So, I'm now confused....
Comment 73 Michal Schmidt 2013-11-28 04:25:52 EST
Tom,
I suspect that your /var/log/journal/$MACHINE_ID/system.journal got rotated recently. Since the file is now small, you're not seeing the pathological case now.
Comment 74 Tom London 2013-11-29 12:16:46 EST
OK, I've attempted to rebase my system.

I "upgraded" to systemd-208-6.fc21.x86_64, restored /etc/sysctl.d/dgram-qlen.conf to /etc/sysctl.d/.
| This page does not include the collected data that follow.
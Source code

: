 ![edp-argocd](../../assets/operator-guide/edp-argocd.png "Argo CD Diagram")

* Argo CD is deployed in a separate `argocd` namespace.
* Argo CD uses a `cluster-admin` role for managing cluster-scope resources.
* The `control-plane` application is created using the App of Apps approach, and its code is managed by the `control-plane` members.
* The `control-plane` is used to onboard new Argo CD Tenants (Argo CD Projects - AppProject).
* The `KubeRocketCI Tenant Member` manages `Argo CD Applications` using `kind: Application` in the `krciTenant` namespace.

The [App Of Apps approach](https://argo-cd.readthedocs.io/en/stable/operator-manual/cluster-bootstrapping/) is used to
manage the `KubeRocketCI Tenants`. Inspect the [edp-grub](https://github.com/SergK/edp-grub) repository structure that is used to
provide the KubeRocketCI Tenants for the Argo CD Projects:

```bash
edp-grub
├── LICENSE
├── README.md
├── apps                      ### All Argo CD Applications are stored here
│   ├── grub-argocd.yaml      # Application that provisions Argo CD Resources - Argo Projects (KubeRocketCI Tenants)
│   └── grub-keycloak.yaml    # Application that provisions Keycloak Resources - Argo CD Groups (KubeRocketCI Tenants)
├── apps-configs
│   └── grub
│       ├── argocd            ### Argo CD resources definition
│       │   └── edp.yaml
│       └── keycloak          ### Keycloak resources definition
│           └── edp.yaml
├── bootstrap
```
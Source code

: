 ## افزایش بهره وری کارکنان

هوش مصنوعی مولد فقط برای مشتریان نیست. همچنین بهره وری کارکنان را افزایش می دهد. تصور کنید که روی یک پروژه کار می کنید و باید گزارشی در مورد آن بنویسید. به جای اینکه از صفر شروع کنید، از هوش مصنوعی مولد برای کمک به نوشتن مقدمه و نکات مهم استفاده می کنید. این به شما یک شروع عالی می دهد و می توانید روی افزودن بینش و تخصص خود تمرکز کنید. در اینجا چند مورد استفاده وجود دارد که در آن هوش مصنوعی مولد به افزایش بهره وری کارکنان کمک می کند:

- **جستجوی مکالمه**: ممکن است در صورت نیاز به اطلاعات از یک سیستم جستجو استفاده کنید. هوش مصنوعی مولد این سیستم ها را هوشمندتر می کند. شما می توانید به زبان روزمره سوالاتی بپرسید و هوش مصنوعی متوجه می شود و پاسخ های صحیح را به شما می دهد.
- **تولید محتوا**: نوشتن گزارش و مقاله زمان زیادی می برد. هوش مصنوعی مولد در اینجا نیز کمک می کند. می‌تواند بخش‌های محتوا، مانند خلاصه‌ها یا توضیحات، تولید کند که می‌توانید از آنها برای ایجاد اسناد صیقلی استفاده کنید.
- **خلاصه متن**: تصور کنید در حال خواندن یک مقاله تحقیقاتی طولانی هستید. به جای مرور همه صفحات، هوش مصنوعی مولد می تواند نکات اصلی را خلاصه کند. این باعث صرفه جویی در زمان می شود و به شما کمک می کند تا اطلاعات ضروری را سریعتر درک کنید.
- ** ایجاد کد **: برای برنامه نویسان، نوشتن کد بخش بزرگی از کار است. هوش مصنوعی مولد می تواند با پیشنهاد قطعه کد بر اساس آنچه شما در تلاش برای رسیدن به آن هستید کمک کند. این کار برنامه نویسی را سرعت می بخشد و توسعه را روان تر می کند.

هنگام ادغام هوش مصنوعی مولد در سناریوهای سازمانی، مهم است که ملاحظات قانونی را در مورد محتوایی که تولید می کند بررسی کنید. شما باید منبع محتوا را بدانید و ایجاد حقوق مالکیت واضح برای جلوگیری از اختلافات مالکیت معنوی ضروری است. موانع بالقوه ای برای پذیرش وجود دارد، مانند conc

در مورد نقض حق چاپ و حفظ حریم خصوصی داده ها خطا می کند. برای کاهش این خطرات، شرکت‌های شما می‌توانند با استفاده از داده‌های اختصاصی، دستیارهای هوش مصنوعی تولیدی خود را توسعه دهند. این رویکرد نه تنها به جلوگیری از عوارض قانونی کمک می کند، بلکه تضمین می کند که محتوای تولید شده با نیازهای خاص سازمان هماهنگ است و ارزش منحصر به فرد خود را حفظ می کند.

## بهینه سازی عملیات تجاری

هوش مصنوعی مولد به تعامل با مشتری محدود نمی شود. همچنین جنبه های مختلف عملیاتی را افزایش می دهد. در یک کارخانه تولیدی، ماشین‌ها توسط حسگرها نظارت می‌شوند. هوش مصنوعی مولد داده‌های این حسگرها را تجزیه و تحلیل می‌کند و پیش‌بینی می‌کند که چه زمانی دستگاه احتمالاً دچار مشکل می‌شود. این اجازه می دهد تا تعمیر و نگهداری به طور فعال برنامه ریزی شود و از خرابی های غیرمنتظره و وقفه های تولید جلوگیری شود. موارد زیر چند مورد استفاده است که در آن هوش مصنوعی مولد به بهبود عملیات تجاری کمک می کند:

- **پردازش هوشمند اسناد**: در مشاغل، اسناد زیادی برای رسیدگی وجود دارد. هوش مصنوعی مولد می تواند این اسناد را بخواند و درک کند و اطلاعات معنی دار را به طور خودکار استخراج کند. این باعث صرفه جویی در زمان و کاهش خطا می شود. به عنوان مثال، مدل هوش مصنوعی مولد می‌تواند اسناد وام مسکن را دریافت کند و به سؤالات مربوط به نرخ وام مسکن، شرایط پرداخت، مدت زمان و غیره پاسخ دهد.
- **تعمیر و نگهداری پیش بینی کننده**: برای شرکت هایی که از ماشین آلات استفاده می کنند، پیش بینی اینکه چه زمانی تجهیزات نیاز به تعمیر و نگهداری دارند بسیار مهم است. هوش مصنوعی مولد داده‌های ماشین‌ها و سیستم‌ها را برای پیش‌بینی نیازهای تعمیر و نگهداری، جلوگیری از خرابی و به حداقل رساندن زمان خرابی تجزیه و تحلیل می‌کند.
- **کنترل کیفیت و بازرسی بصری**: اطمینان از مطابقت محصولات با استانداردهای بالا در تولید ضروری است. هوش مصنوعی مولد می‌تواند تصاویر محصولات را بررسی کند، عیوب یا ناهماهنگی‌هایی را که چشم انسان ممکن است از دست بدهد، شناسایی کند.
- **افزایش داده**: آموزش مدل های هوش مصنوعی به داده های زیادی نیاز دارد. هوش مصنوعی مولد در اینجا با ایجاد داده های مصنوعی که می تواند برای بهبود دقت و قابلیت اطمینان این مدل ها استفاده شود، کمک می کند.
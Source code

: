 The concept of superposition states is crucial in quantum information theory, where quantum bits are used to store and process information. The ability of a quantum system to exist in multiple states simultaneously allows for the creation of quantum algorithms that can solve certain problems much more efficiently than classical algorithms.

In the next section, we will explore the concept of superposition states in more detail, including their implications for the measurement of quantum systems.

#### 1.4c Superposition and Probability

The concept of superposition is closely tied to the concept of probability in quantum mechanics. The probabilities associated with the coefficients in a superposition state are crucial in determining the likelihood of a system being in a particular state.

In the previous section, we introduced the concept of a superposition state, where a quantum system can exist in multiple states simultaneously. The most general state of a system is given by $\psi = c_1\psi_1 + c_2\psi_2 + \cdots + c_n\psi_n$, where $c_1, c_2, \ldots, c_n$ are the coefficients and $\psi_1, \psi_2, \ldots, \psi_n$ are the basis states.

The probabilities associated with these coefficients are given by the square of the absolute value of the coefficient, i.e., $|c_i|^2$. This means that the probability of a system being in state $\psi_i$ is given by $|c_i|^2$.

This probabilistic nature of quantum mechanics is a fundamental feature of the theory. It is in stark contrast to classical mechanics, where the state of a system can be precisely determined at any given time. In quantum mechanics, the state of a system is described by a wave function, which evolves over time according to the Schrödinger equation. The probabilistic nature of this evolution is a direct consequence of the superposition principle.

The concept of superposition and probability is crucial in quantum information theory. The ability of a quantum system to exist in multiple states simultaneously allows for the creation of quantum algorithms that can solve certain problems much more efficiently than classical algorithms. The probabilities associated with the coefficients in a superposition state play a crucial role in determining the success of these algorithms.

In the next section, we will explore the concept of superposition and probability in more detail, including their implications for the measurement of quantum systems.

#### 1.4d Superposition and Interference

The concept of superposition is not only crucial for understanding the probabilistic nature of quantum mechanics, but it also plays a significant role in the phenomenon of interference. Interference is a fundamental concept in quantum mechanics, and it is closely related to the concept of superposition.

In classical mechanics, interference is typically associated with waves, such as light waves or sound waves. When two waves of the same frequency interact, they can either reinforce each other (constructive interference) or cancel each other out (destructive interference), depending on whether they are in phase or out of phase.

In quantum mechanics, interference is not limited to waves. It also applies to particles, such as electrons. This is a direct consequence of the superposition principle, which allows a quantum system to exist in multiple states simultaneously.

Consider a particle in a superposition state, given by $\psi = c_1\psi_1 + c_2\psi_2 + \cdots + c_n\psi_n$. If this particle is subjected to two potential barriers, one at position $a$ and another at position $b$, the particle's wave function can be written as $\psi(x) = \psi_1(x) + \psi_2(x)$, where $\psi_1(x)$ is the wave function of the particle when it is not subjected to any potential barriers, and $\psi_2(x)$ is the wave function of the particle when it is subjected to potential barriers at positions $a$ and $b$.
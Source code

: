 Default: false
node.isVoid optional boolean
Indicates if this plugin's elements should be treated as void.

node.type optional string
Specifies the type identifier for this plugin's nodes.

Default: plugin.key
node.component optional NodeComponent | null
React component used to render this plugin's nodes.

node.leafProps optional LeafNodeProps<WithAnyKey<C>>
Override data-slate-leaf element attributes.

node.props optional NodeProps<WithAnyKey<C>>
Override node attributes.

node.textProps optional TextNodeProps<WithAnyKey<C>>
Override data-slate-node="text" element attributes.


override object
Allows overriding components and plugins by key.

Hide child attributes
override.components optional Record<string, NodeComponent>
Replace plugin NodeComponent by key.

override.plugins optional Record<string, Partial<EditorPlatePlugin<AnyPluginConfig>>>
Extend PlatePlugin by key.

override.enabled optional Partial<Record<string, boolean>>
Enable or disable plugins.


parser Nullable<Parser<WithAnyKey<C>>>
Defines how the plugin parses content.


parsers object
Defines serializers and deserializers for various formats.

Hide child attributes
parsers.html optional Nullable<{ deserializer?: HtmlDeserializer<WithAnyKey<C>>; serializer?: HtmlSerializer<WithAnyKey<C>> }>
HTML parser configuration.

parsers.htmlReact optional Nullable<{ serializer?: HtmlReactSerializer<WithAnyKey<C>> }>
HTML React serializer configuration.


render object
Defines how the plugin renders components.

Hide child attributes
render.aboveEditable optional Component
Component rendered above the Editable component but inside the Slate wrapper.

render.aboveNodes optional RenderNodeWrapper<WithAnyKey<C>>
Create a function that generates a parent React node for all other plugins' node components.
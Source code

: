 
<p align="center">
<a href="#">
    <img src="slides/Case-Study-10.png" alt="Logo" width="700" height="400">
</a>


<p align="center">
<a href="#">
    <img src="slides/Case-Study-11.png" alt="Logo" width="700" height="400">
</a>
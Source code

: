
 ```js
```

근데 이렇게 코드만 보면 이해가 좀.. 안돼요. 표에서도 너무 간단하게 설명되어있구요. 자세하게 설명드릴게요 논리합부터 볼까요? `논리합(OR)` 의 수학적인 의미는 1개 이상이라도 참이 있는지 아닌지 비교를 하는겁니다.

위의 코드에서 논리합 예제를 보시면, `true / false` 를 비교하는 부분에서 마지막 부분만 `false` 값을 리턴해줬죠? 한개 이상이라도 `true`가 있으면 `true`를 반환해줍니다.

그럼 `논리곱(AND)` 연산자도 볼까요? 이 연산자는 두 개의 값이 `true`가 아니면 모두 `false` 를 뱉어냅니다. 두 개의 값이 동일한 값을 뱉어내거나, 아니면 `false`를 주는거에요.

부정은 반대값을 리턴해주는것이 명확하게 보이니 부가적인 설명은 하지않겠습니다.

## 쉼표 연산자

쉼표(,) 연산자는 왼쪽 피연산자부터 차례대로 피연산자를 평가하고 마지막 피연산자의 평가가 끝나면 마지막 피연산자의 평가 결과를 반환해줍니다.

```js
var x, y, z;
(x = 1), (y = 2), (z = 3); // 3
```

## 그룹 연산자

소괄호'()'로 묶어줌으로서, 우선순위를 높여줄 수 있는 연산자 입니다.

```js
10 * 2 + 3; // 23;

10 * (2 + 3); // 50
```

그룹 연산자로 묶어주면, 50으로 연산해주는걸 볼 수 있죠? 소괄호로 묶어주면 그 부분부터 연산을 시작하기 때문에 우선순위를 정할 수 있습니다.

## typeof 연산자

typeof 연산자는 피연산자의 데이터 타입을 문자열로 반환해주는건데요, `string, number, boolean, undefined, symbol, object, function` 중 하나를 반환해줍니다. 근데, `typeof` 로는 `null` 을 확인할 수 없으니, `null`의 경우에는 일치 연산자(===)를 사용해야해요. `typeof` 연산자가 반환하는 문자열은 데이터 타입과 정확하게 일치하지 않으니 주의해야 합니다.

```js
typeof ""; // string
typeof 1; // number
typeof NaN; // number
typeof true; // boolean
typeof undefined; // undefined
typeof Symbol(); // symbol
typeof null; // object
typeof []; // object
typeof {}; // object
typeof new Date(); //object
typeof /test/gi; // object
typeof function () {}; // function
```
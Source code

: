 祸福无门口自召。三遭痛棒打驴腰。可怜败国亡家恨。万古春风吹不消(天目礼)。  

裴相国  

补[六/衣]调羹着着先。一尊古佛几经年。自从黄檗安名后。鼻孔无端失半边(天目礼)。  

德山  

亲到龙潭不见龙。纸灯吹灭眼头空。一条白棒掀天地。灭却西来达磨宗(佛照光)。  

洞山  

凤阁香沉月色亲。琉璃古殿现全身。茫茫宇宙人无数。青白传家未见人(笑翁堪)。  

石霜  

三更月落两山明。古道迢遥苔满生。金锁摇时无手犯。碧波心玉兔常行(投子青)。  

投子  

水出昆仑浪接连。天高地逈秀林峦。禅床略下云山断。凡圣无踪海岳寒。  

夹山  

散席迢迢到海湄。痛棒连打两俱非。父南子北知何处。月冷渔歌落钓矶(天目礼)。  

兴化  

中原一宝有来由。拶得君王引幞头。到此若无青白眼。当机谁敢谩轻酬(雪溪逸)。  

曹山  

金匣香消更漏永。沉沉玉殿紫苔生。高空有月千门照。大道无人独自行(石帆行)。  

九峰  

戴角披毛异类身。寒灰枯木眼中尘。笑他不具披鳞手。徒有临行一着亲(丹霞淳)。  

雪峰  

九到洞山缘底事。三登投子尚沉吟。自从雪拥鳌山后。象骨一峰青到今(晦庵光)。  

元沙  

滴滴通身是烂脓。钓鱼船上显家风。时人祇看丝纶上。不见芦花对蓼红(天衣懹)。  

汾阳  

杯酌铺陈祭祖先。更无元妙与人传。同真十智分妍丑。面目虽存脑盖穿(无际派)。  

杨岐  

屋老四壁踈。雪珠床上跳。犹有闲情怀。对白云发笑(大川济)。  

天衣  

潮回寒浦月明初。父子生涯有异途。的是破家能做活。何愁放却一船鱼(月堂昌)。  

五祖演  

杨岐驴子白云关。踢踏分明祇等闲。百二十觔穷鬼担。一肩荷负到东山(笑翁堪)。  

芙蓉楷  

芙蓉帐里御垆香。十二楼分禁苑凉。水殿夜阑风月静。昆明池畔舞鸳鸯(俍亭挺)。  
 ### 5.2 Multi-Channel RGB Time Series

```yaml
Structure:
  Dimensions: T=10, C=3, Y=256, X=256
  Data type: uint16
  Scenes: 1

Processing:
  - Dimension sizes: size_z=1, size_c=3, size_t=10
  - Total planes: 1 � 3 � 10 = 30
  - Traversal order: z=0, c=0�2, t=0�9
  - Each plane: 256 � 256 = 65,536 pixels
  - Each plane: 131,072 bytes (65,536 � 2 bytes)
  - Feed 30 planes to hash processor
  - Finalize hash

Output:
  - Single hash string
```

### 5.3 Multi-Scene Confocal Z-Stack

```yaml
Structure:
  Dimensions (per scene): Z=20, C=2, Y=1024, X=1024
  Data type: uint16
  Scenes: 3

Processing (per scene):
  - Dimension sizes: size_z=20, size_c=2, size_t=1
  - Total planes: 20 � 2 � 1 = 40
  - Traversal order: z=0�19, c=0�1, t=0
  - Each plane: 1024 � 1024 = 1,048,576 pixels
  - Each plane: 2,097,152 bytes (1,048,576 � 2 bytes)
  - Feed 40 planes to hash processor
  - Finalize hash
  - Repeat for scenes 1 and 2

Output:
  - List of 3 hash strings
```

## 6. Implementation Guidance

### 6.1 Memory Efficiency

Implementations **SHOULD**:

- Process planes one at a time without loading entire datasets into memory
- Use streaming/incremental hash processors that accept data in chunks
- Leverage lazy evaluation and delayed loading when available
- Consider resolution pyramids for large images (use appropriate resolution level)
Here is what I see on a fresh reboot:

[   26.367819] tlondon.localhost.org systemd[1]: Started Relabel all filesystems
, if necessary.
[   26.369617] tlondon.localhost.org systemd[1]: Starting Recreate Volatile File
s and Directories...
[   26.403304] tlondon.localhost.org systemd[1]: Starting Tell Plymouth To Write
 Out Runtime Data...
[   26.407412] tlondon.localhost.org systemd[1]: Starting Trigger Flushing of Journal to Persistent Storage...
[   26.410198] tlondon.localhost.org systemd[1]: Starting Security Auditing Service...
[   29.339436] tlondon.localhost.org systemd-journal[358]: Permanent journal is using 13.0M (max 4.0G, leaving 4.0G of free 84.9G, current limit 4.0G).
[   46.264863] tlondon.localhost.org systemd[1]: Started Trigger Flushing of Journal to Persistent Storage.
[   46.313668] tlondon.localhost.org systemd[1]: Started Tell Plymouth To Write Out Runtime Data.
[   46.315449] tlondon.localhost.org systemd[1]: Started Security Auditing Service.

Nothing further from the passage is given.